Redaction
Redaction is a security feature in Estuary that allows you to block or hash fields from a capture during write time, before documents are fully captured. Adding redaction prevents fields or unhashed values from being written to disk or surfacing in error messages.
Essentially, it is the earliest point in Estuary when you can remove fields, compared against other options like derivations and customizing materialization schemas with field selection.
This makes it an essential tool when working with PII or other sensitive data.
Redaction Strategies
Estuary lets you choose how you would like to handle redacted fields with different redaction strategies.

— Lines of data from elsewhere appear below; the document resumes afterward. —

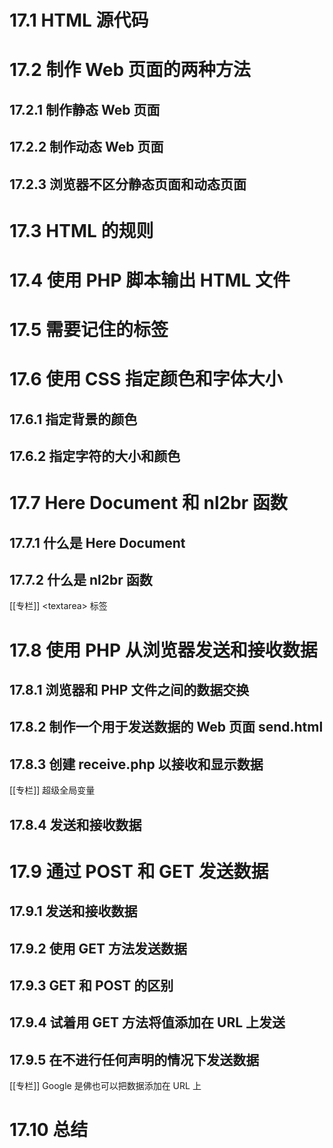 
# 17.1 HTML 源代码

# 17.2 制作 Web 页面的两种方法

## 17.2.1 制作静态 Web 页面

## 17.2.2 制作动态 Web 页面

## 17.2.3 浏览器不区分静态页面和动态页面

# 17.3 HTML 的规则

# 17.4 使用 PHP 脚本输出 HTML 文件

# 17.5 需要记住的标签

# 17.6 使用 CSS 指定颜色和字体大小

## 17.6.1 指定背景的颜色

## 17.6.2 指定字符的大小和颜色

# 17.7 Here Document 和 nl2br 函数

## 17.7.1 什么是 Here Document

## 17.7.2 什么是 nl2br 函数

[[专栏]] \<textarea> 标签

# 17.8 使用 PHP 从浏览器发送和接收数据

## 17.8.1 浏览器和 PHP 文件之间的数据交换

## 17.8.2 制作一个用于发送数据的 Web 页面 send.html

## 17.8.3 创建 receive.php 以接收和显示数据

[[专栏]] 超级全局变量

## 17.8.4 发送和接收数据

# 17.9 通过 POST 和 GET 发送数据

## 17.9.1 发送和接收数据

## 17.9.2 使用 GET 方法发送数据

## 17.9.3 GET 和 POST 的区别

## 17.9.4 试着用 GET 方法将值添加在 URL 上发送

## 17.9.5 在不进行任何声明的情况下发送数据

[[专栏]] Google 是佛也可以把数据添加在 URL 上

# 17.10 总结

Redaction strategies include:
-
Block
Removes fields entirely from documents.
Blocking fields is useful when none of your downstream systems need to access any information about the field or its value.
For example, completely removing a field containing a user SSN (which ideally should already be encrypted in the source system to begin with).
-
Hash
Replaces values with salted SHA-256 hashes of the values.
Hashing fields can be useful when you would like to include stand-in values for sensitive fields in downstream systems but don't want those systems or system users to have access to the unhashed value.
For example, hashing a user email so analysts can still compile information about a user journey without seeing the user's PII.
Estuary salts every hash to mitigate dictionary and rainbow-table attacks on low-entropy values such as emails or phone numbers. See Hashing salt for details on how the salt is managed and how to provide your own.
How to Use Redaction
You can redact fields using Estuary's web application. Redaction is surfaced as part of the capture process.
-
Start by creating a new capture or editing an existing one.
-
In the Target Collections section of the capture configuration, find the list of Bindings.
-
Select a binding whose fields you would like to edit.
-
On the right-hand side of the table, select the binding's Collection tab.
-
Review the Schema table. The table provides all available fields and their types, along with an Actions column.
-
Click the Redact button in the Actions column for any field you would like to redact.
-
Select your desired redaction strategy and click Apply.
Redacted fields will display a lock icon next to the field name. Hovering over the lock will indicate which redaction strategy applies to the field.
You can change your redaction configuration later as compliance strategies evolve: simply select the field's Redact button again.
If the field no longer needs to be redacted, click the X button by the redaction strategy to clear it. Or you may instead update your chosen redaction strategy. In either case, click Apply to save your changes.
Redacting properties in specification files
Estuary handles redaction via JSON schema annotations.
When managing Estuary resources directly via their specification files, you can therefore redact fields using redact annotations.
To avoid conflicts with schema inference and discovery, however, these annotations must be applied to properties at the top level of the write schema, outside the connector or inferred schema.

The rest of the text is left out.